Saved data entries
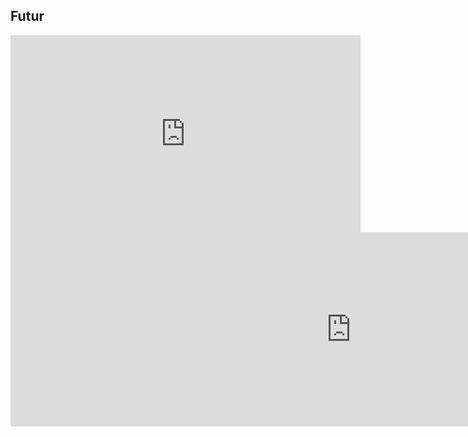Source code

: <h2>Futur</h2>

<iframe width="560" height="315" src="https://www.youtube.com/embed/aegy-c3FEQo" frameborder="0" allowfullscreen></iframe>

<iframe src="https://h5p.org/h5p/embed/43606" width="1090" height="311" frameborder="0" 
allowfullscreen="allowfullscreen"></iframe><script
src="https://h5p.org/sites/all/modules/h5p/library/js/h5p-resizer.js" charset="UTF-8"></script>



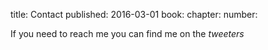 title: Contact
published: 2016-03-01
book:
chapter:
number:

If you need to reach me you can find me on the *tweeters*
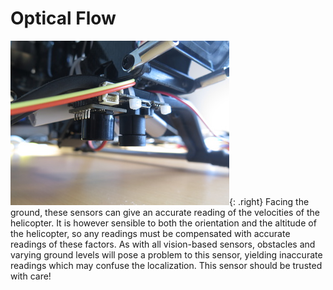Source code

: # Optical Flow
![Optical flow sensor](optical_flow.jpg){: .right}
Facing the ground, these sensors can give an accurate reading of the velocities of the helicopter.
It is however sensible to both the orientation and the altitude of the helicopter, so any readings
must be compensated with accurate readings of these factors. As with all vision-based sensors,
obstacles and varying ground levels will pose a problem to this sensor, yielding inaccurate readings which
may confuse the localization. This sensor should be trusted with care!

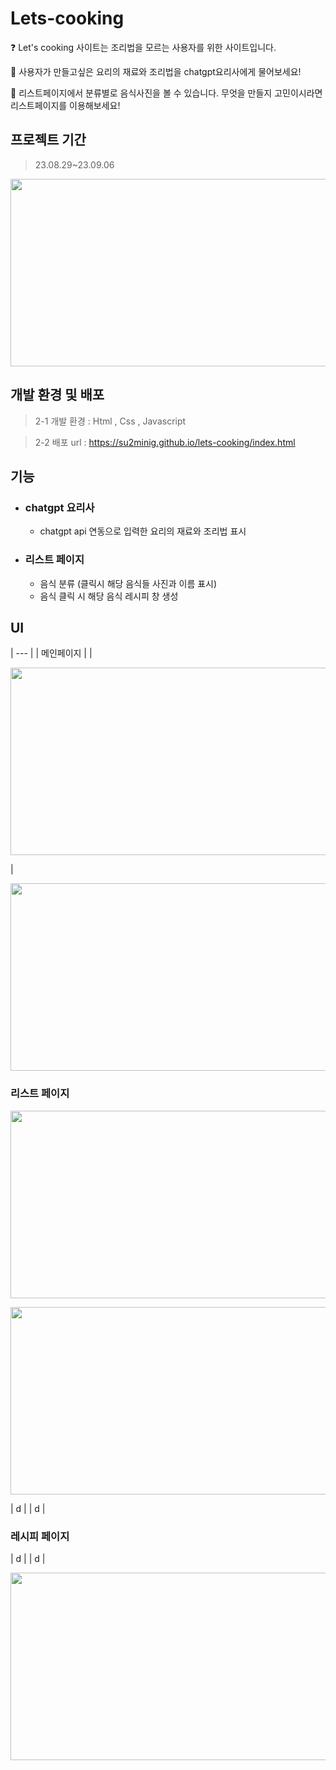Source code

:# Lets-cooking

:question: Let's cooking 사이트는 조리법을 모르는 사용자를 위한 사이트입니다.

:fork_and_knife: 사용자가 만들고싶은 요리의 재료와 조리법을 chatgpt요리사에게 물어보세요!

:eyes: 리스트페이지에서 분류별로 음식사진을 볼 수 있습니다. 무엇을 만들지 고민이시라면 리스트페이지를 이용해보세요!



## 프로젝트 기간

> 23.08.29~23.09.06

<p>
  <img src="https://github.com/su2minig/lets-cooking/assets/141402694/b78b9f12-950e-46aa-bfe9-0352e7be6ebf" width="600px" height="300px">
</p>


## 개발 환경 및 배포
  
  >2-1 개발 환경 :
> Html , Css , Javascript

>2-2 배포 url : https://su2minig.github.io/lets-cooking/index.html
  
  

## 기능

* ### chatgpt 요리사
  *   chatgpt api 연동으로 입력한 요리의 재료와 조리법 표시

* ### 리스트 페이지
  *  음식 분류 (클릭시 해당 음식들 사진과 이름 표시)
  *  음식 클릭 시 해당 음식 레시피 창 생성



## UI

|  ---  |
| 메인페이지 |
| <p align="center"><img src="https://github.com/su2minig/lets-cooking/assets/141402694/df3c2cf3-9cf3-401c-839b-10bff5754d00" width="600px" height="300px"></p> |


<p align="center">
  <img src="https://github.com/su2minig/lets-cooking/assets/141402694/df3c2cf3-9cf3-401c-839b-10bff5754d00" width="600px" height="300px">
</p>


### 리스트 페이지

<p align="center">
  <img src="https://github.com/su2minig/lets-cooking/assets/141402694/5cd2bed9-a543-4e51-8abb-3dd8b195d365" width="600px" height="300px">
</p>
<p align="center">
  <img src="https://github.com/su2minig/lets-cooking/assets/141402694/14bae50c-767e-48e8-b7b3-47759de14ac6" width="600px" height="300px">
</p>
| d |
| d |

### 레시피 페이지
| d |
| d |

<p align="center">
  <img src="https://github.com/su2minig/lets-cooking/assets/141402694/e0967a2f-adea-40c6-aa3e-419ed7c4ef99" width="600px" height="300px">
</p>

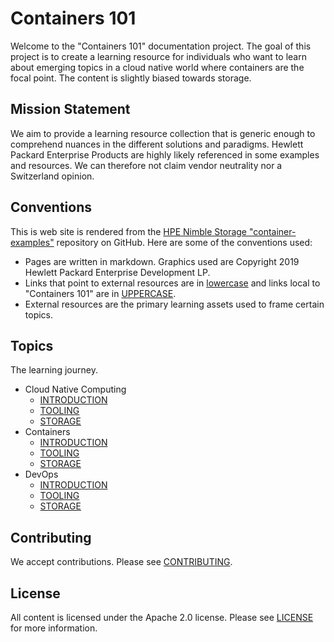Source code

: # Containers 101
Welcome to the "Containers 101" documentation project. The goal of this project is to create a learning resource for individuals who want to learn about emerging topics in a cloud native world where containers are the focal point. The content is slightly biased towards storage.

## Mission Statement
We aim to provide a learning resource collection that is generic enough to comprehend nuances in the different solutions and paradigms. Hewlett Packard Enterprise Products are highly likely referenced in some examples and resources. We can therefore not claim vendor neutrality nor a Switzerland opinion.

## Conventions
This is web site is rendered from the [HPE Nimble Storage "container-examples"](https://github.com/NimbleStorage/container-examples) repository on GitHub. Here are some of the conventions used:

- Pages are written in markdown. Graphics used are Copyright 2019 Hewlett Packard Enterprise Development LP.
- Links that point to external resources are in [lowercase](https://hpe.com) and links local to "Containers 101" are in [UPPERCASE](README.md).
- External resources are the primary learning assets used to frame certain topics.

## Topics
The learning journey.

- Cloud Native Computing
  - [INTRODUCTION](CLOUD_NATIVE_INTRO.md)
  - [TOOLING](CLOUD_NATIVE_TOOLING.md)
  - [STORAGE](CLOUD_NATIVE_STORAGE.md)
- Containers
  - [INTRODUCTION](CONTAINER_INTRO.md)
  - [TOOLING](CONTAINER_TOOLING.md)
  - [STORAGE](CONTAINER_STORAGE.md)
- DevOps
  - [INTRODUCTION](DEVOPS_INTRO.md)
  - [TOOLING](DEVOPS_TOOLING.md)
  - [STORAGE](DEVOPS_STORAGE.md)

## Contributing
We accept contributions. Please see [CONTRIBUTING](https://github.com/NimbleStorage/container-examples/CONTRIBUTING.md).

## License
All content is licensed under the Apache 2.0 license. Please see [LICENSE](https://github.com/NimbleStorage/container-examples/LICENSE) for more information.
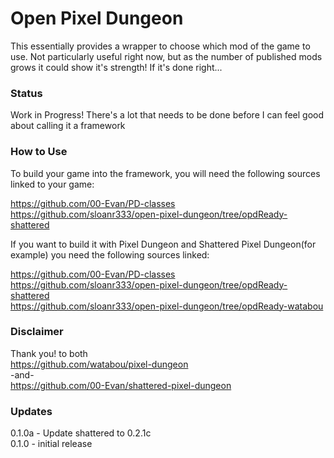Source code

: # Open Pixel Dungeon

This essentially provides a wrapper to choose which mod of the game to use. Not particularly useful right now, but as the number of published mods grows it could show it's strength! If it's done right...

### Status

Work in Progress! There's a lot that needs to be done before I can feel good about calling it a framework

### How to Use
To build your game into the framework, you will need the following sources linked to your game:

https://github.com/00-Evan/PD-classes  
https://github.com/sloanr333/open-pixel-dungeon/tree/opdReady-shattered

If you want to build it with Pixel Dungeon and Shattered Pixel Dungeon(for example) you need the following sources linked:

https://github.com/00-Evan/PD-classes  
https://github.com/sloanr333/open-pixel-dungeon/tree/opdReady-shattered  
https://github.com/sloanr333/open-pixel-dungeon/tree/opdReady-watabou

### Disclaimer
Thank you! to both  
https://github.com/watabou/pixel-dungeon  
-and-  
https://github.com/00-Evan/shattered-pixel-dungeon

### Updates
0.1.0a - Update shattered to 0.2.1c  
0.1.0 - initial release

* [What you will do]
Repeat every entry above exactly as written and omit any pictures it holds.

* [Reply]
Source code

: <h2>Futur</h2>

<iframe width="560" height="315" src="https://www.youtube.com/embed/aegy-c3FEQo" frameborder="0" allowfullscreen></iframe>

<iframe src="https://h5p.org/h5p/embed/43606" width="1090" height="311" frameborder="0" 
allowfullscreen="allowfullscreen"></iframe><script
src="https://h5p.org/sites/all/modules/h5p/library/js/h5p-resizer.js" charset="UTF-8"></script>



 title: Contact
published: 2016-03-01
book:
chapter:
number:

If you need to reach me you can find me on the *tweeters*
Source code

: # Optical Flow
![Optical flow sensor](optical_flow.jpg){: .right}
Facing the ground, these sensors can give an accurate reading of the velocities of the helicopter.
It is however sensible to both the orientation and the altitude of the helicopter, so any readings
must be compensated with accurate readings of these factors. As with all vision-based sensors,
obstacles and varying ground levels will pose a problem to this sensor, yielding inaccurate readings which
may confuse the localization. This sensor should be trusted with care!

Source code

:# Lets-cooking

:question: Let's cooking 사이트는 조리법을 모르는 사용자를 위한 사이트입니다.

:fork_and_knife: 사용자가 만들고싶은 요리의 재료와 조리법을 chatgpt요리사에게 물어보세요!

:eyes: 리스트페이지에서 분류별로 음식사진을 볼 수 있습니다. 무엇을 만들지 고민이시라면 리스트페이지를 이용해보세요!



## 프로젝트 기간

> 23.08.29~23.09.06

<p>
  <img src="https://github.com/su2minig/lets-cooking/assets/141402694/b78b9f12-950e-46aa-bfe9-0352e7be6ebf" width="600px" height="300px">
</p>


## 개발 환경 및 배포
  
  >2-1 개발 환경 :
> Html , Css , Javascript

>2-2 배포 url : https://su2minig.github.io/lets-cooking/index.html
  
  

## 기능

* ### chatgpt 요리사
  *   chatgpt api 연동으로 입력한 요리의 재료와 조리법 표시

* ### 리스트 페이지
  *  음식 분류 (클릭시 해당 음식들 사진과 이름 표시)
  *  음식 클릭 시 해당 음식 레시피 창 생성



## UI

|  ---  |
| 메인페이지 |
| <p align="center"><img src="https://github.com/su2minig/lets-cooking/assets/141402694/df3c2cf3-9cf3-401c-839b-10bff5754d00" width="600px" height="300px"></p> |


<p align="center">
  <img src="https://github.com/su2minig/lets-cooking/assets/141402694/df3c2cf3-9cf3-401c-839b-10bff5754d00" width="600px" height="300px">
</p>


### 리스트 페이지

<p align="center">
  <img src="https://github.com/su2minig/lets-cooking/assets/141402694/5cd2bed9-a543-4e51-8abb-3dd8b195d365" width="600px" height="300px">
</p>
<p align="center">
  <img src="https://github.com/su2minig/lets-cooking/assets/141402694/14bae50c-767e-48e8-b7b3-47759de14ac6" width="600px" height="300px">
</p>
| d |
| d |

### 레시피 페이지
| d |
| d |

<p align="center">
  <img src="https://github.com/su2minig/lets-cooking/assets/141402694/e0967a2f-adea-40c6-aa3e-419ed7c4ef99" width="600px" height="300px">
</p>

Source code

: # Containers 101
Welcome to the "Containers 101" documentation project. The goal of this project is to create a learning resource for individuals who want to learn about emerging topics in a cloud native world where containers are the focal point. The content is slightly biased towards storage.

## Mission Statement
We aim to provide a learning resource collection that is generic enough to comprehend nuances in the different solutions and paradigms. Hewlett Packard Enterprise Products are highly likely referenced in some examples and resources. We can therefore not claim vendor neutrality nor a Switzerland opinion.

## Conventions
This is web site is rendered from the [HPE Nimble Storage "container-examples"](https://github.com/NimbleStorage/container-examples) repository on GitHub. Here are some of the conventions used:

- Pages are written in markdown. Graphics used are Copyright 2019 Hewlett Packard Enterprise Development LP.
- Links that point to external resources are in [lowercase](https://hpe.com) and links local to "Containers 101" are in [UPPERCASE](README.md).
- External resources are the primary learning assets used to frame certain topics.

## Topics
The learning journey.

- Cloud Native Computing
  - [INTRODUCTION](CLOUD_NATIVE_INTRO.md)
  - [TOOLING](CLOUD_NATIVE_TOOLING.md)
  - [STORAGE](CLOUD_NATIVE_STORAGE.md)
- Containers
  - [INTRODUCTION](CONTAINER_INTRO.md)
  - [TOOLING](CONTAINER_TOOLING.md)
  - [STORAGE](CONTAINER_STORAGE.md)
- DevOps
  - [INTRODUCTION](DEVOPS_INTRO.md)
  - [TOOLING](DEVOPS_TOOLING.md)
  - [STORAGE](DEVOPS_STORAGE.md)

## Contributing
We accept contributions. Please see [CONTRIBUTING](https://github.com/NimbleStorage/container-examples/CONTRIBUTING.md).

## License
All content is licensed under the Apache 2.0 license. Please see [LICENSE](https://github.com/NimbleStorage/container-examples/LICENSE) for more information.
Source code

: # Open Pixel Dungeon

This essentially provides a wrapper to choose which mod of the game to use. Not particularly useful right now, but as the number of published mods grows it could show it's strength! If it's done right...

### Status

Work in Progress! There's a lot that needs to be done before I can feel good about calling it a framework

### How to Use
To build your game into the framework, you will need the following sources linked to your game:

https://github.com/00-Evan/PD-classes  
https://github.com/sloanr333/open-pixel-dungeon/tree/opdReady-shattered

If you want to build it with Pixel Dungeon and Shattered Pixel Dungeon(for example) you need the following sources linked:

https://github.com/00-Evan/PD-classes  
https://github.com/sloanr333/open-pixel-dungeon/tree/opdReady-shattered  
https://github.com/sloanr333/open-pixel-dungeon/tree/opdReady-watabou

### Disclaimer
Thank you! to both  
https://github.com/watabou/pixel-dungeon  
-and-  
https://github.com/00-Evan/shattered-pixel-dungeon

### Updates
0.1.0a - Update shattered to 0.2.1c  
0.1.0 - initial release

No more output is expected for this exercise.